TUNISIE
31/01/2018 14h:15 CET | Actualisé 31/01/2018 14h:58 CET

Youssef Chahed: "Les élections présidentielles ne me concernent pas"

Zoubeir Souissi / Reuters
Tunisia's Prime Minister Youssef Chahed talks during an interview with Reuters in Tunis, Tunisia, September 29, 2016. REUTERS/Zoubeir Souissi

Peu avant l’arrivée du président français Emmanuel Macron à Tunis dans le cadre d'une visite officielle de 48 heures, le chef du gouvernement Youssef Chahed a enchaîné les interviews avec des médias internationaux où il a passé en revue l'état des relations entre les deux pays et évoqué les dossiers brûlants de la Tunisie. Il est revenu, d’ailleurs, sur les difficultés économiques et sociales qui secouent le pays, sept ans après la révolution.

"Les Tunisiens sont ma première préoccupation"

Interrogé sur une éventuelle participation à la présidentielle 2019 , Chahed a écarté toute intention de postuler aux prochaines élections. “Aujourd’hui, je ne réfléchis pas aux élections de 2019,” a-t-il martelé dans une interview accordée à France 24.

Absorbé par la charge du travail et l’ampleur des défis à mettre en place pour améliorer la situation du pays, Chahed semble ne pas être intéressé par les élections. Il a expliqué qu’il préfère se pencher, actuellement, vers les problèmes majeurs dont notamment ceux liés à la croissance économique du pays. Et d’ajouter que l’emploi des jeunes, le maintien du pouvoir d’achat ainsi que les taux d'endettement figurent parmi ses priorités.

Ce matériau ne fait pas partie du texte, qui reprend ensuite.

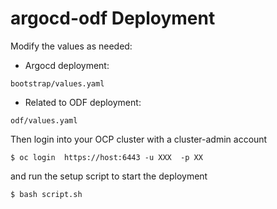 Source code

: # argocd-odf Deployment

Modify the values as needed:

- Argocd deployment: 

```
bootstrap/values.yaml
```
- Related to ODF deployment: 

```
odf/values.yaml
```

Then login into your OCP cluster with a cluster-admin account 

```
$ oc login  https://host:6443 -u XXX  -p XX
```

and run the setup script to start the deployment 

```
$ bash script.sh
```
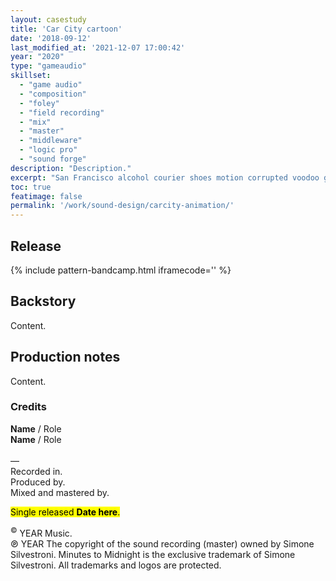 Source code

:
 ```yaml
---
layout: casestudy
title: 'Car City cartoon'
date: '2018-09-12'
last_modified_at: '2021-12-07 17:00:42'
year: "2020"
type: "gameaudio"
skillset: 
  - "game audio"
  - "composition"
  - "foley"
  - "field recording"
  - "mix"
  - "master"
  - "middleware"
  - "logic pro"
  - "sound forge"
description: "Description."
excerpt: "San Francisco alcohol courier shoes motion corrupted voodoo god rebar-space-ware hotdog warehouse towards tiger-team saturation point pen."
toc: true
featimage: false
permalink: '/work/sound-design/carcity-animation/'
---
```

## Release

{% include pattern-bandcamp.html iframecode='' %}

## Backstory

Content.

## Production notes

Content.

### Credits

**Name** / Role  
**Name** / Role  
<br>
—  
Recorded in.  
Produced by.  
Mixed and mastered by.  

<p class="detached"><mark class="m2m-highlight small">Single released <strong>Date here</strong>.</mark></p>

<p class="detached small">
  <sup>&copy;</sup> YEAR Music.<br>
  &copysr; YEAR The copyright of the sound recording (master) owned by Simone Silvestroni. Minutes to Midnight is the exclusive trademark of Simone Silvestroni. All trademarks and logos are protected.
</p> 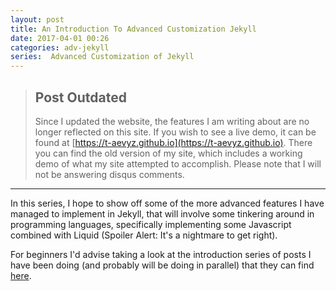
 ```yaml
---
layout: post
title: An Introduction To Advanced Customization Jekyll
date: 2017-04-01 00:26
categories: adv-jekyll
series:  Advanced Customization of Jekyll
---
```


> ## Post Outdated 
>Since I updated the website, the features I am writing about are no longer reflected on this site. If you wish to see a live demo, it can be found at [https://t-aevyz.github.io](https://t-aevyz.github.io). There you can find the old version of my site, which includes a working demo of what my site attempted to accomplish. Please note that I will not be answering disqus comments.

---

In this series, I hope to show off some of the more advanced features I have managed to implement in Jekyll, that will involve some tinkering around in programming languages, specifically implementing some Javascript combined with Liquid (Spoiler Alert: It's a nightmare to get right).

For beginners I'd advise taking a look at the introduction series of posts I have been doing (and probably will be doing in parallel) that they can find [here](/github_sites/GS-For-Non-Programmers.html).
 
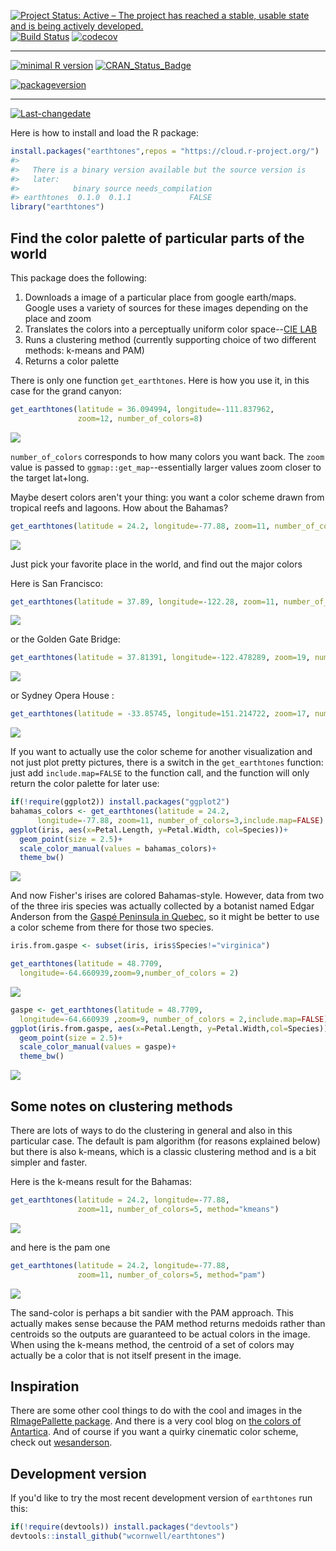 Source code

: <!-- README.md is generated from README.Rmd. Please edit that file -->
[![Project Status: Active – The project has reached a stable, usable state and is being actively developed.](http://www.repostatus.org/badges/latest/active.svg)](http://www.repostatus.org/#active) [![Build Status](https://travis-ci.org/wcornwell/earthtones.svg?branch=master)](https://travis-ci.org/wcornwell/earthtones) [![codecov](https://codecov.io/gh/wcornwell/earthtones/branch/master/graph/badge.svg)](https://codecov.io/gh/wcornwell/earthtones)

------------------------------------------------------------------------

[![minimal R version](https://img.shields.io/badge/R%3E%3D-3.1.0-6666ff.svg)](https://cran.r-project.org/) [![CRAN\_Status\_Badge](http://www.r-pkg.org/badges/version/earthtones)](https://cran.r-project.org/package=earthtones)

[![packageversion](https://img.shields.io/badge/Package%20version-0.1.1-orange.svg?style=flat-square)](commits/master)

------------------------------------------------------------------------

[![Last-changedate](https://img.shields.io/badge/last%20change-2019--01--14-yellowgreen.svg)](/commits/master)

Here is how to install and load the R package:

``` r
install.packages("earthtones",repos = "https://cloud.r-project.org/")
#> 
#>   There is a binary version available but the source version is
#>   later:
#>            binary source needs_compilation
#> earthtones  0.1.0  0.1.1             FALSE
library("earthtones")
```

Find the color palette of particular parts of the world
-------------------------------------------------------

This package does the following:

1.  Downloads a image of a particular place from google earth/maps. Google uses a variety of sources for these images depending on the place and zoom
2.  Translates the colors into a perceptually uniform color space--[CIE LAB](https://en.wikipedia.org/wiki/Lab_color_space)
3.  Runs a clustering method (currently supporting choice of two different methods: k-means and PAM)
4.  Returns a color palette

There is only one function `get_earthtones`. Here is how you use it, in this case for the grand canyon:

``` r
get_earthtones(latitude = 36.094994, longitude=-111.837962, 
               zoom=12, number_of_colors=8)
```

![](readme_files/figure-markdown_github/grand%20canyon-1.png)

`number_of_colors` corresponds to how many colors you want back. The `zoom` value is passed to `ggmap::get_map`--essentially larger values zoom closer to the target lat+long.

Maybe desert colors aren't your thing: you want a color scheme drawn from tropical reefs and lagoons. How about the Bahamas?

``` r
get_earthtones(latitude = 24.2, longitude=-77.88, zoom=11, number_of_colors=5)
```

![](readme_files/figure-markdown_github/bahamas-1.png)

Just pick your favorite place in the world, and find out the major colors

Here is San Francisco:

``` r
get_earthtones(latitude = 37.89, longitude=-122.28, zoom=11, number_of_colors=12)
```

![](readme_files/figure-markdown_github/sf-1.png)

or the Golden Gate Bridge:

``` r
get_earthtones(latitude = 37.81391, longitude=-122.478289, zoom=19, number_of_colors=12)
```

![](readme_files/figure-markdown_github/ggb-1.png)

or Sydney Opera House :

``` r
get_earthtones(latitude = -33.85745, longitude=151.214722, zoom=17, number_of_colors=10)
```

![](readme_files/figure-markdown_github/opera-1.png)

If you want to actually use the color scheme for another visualization and not just plot pretty pictures, there is a switch in the `get_earthtones` function: just add `include.map=FALSE` to the function call, and the function will only return the color palette for later use:

``` r
if(!require(ggplot2)) install.packages("ggplot2")
bahamas_colors <- get_earthtones(latitude = 24.2,
      longitude=-77.88, zoom=11, number_of_colors=3,include.map=FALSE)
ggplot(iris, aes(x=Petal.Length, y=Petal.Width, col=Species))+
  geom_point(size = 2.5)+
  scale_color_manual(values = bahamas_colors)+
  theme_bw()
```

![](readme_files/figure-markdown_github/bahama_iris-1.png)

And now Fisher's irises are colored Bahamas-style. However, data from two of the three iris species was actually collected by a botanist named Edgar Anderson from the [Gaspé Peninsula in Quebec](https://www.jstor.org/stable/2394164?seq=1#page_scan_tab_contents), so it might be better to use a color scheme from there for those two species.

``` r
iris.from.gaspe <- subset(iris, iris$Species!="virginica")

get_earthtones(latitude = 48.7709,
  longitude=-64.660939,zoom=9,number_of_colors = 2)
```

![](readme_files/figure-markdown_github/gaspe-1.png)

``` r
gaspe <- get_earthtones(latitude = 48.7709,
  longitude=-64.660939 ,zoom=9, number_of_colors = 2,include.map=FALSE)
ggplot(iris.from.gaspe, aes(x=Petal.Length, y=Petal.Width,col=Species))+
  geom_point(size = 2.5)+
  scale_color_manual(values = gaspe)+
  theme_bw()
```

![](readme_files/figure-markdown_github/gaspe-2.png)

Some notes on clustering methods
--------------------------------

There are lots of ways to do the clustering in general and also in this particular case. The default is pam algorithm (for reasons explained below) but there is also k-means, which is a classic clustering method and is a bit simpler and faster.

Here is the k-means result for the Bahamas:

``` r
get_earthtones(latitude = 24.2, longitude=-77.88,
               zoom=11, number_of_colors=5, method="kmeans")
```

![](readme_files/figure-markdown_github/bahamas_kmeans-1.png)

and here is the pam one

``` r
get_earthtones(latitude = 24.2, longitude=-77.88, 
               zoom=11, number_of_colors=5, method="pam")
```

![](readme_files/figure-markdown_github/bahamas_pam-1.png)

The sand-color is perhaps a bit sandier with the PAM approach. This actually makes sense because the PAM method returns medoids rather than centroids so the outputs are guaranteed to be actual colors in the image. When using the k-means method, the centroid of a set of colors may actually be a color that is not itself present in the image.

Inspiration
-----------

There are some other cool things to do with the cool and images in the [RImagePallette package](https://github.com/joelcarlson/RImagePalette). And there is a very cool blog on [the colors of Antartica](https://havecamerawilltravel.com/colors-antarctica/). And of course if you want a quirky cinematic color scheme, check out [wesanderson](https://github.com/karthik/wesanderson).

Development version
-------------------

If you'd like to try the most recent development version of `earthtones` run this:

``` r
if(!require(devtools)) install.packages("devtools")
devtools::install_github("wcornwell/earthtones")
```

Le Chef du gouvernement a, par ailleurs, souligné l’apport de Béji Caïd Essebsi pour la Tunisie. “C’est grâce à lui, qu’on a pu établir un équilibre politique,” a-t-il répliqué en le qualifiant de “personnage incontournable de la démocratie tunisienne.”

La Tunisie a réussi sa transition démocratique mais...

Selon Youssef Chahed, la Tunisie "a réussi sa transition démocratique, mais elle a eu un retard sur la transition économique". L’enjeu pour le pays est de "réussir cette transition économique pour que la démocratie tunisienne soit définitivement ancrée dans le club des démocraties modernes", a-t-il affirmé.

Qu’attend la Tunisie de la visite de Macron?

“La France est un partenaire stratégique qui a beaucoup soutenu la Tunisie", a répondu Youssef Chahed dans une autre interview accordée à LCI.

Il a évoqué, en effet, le rôle prépondérant joué par la France, pré et post-révolution en soulignant que cette dernière demeure un partenaire commercial, économique et politique important.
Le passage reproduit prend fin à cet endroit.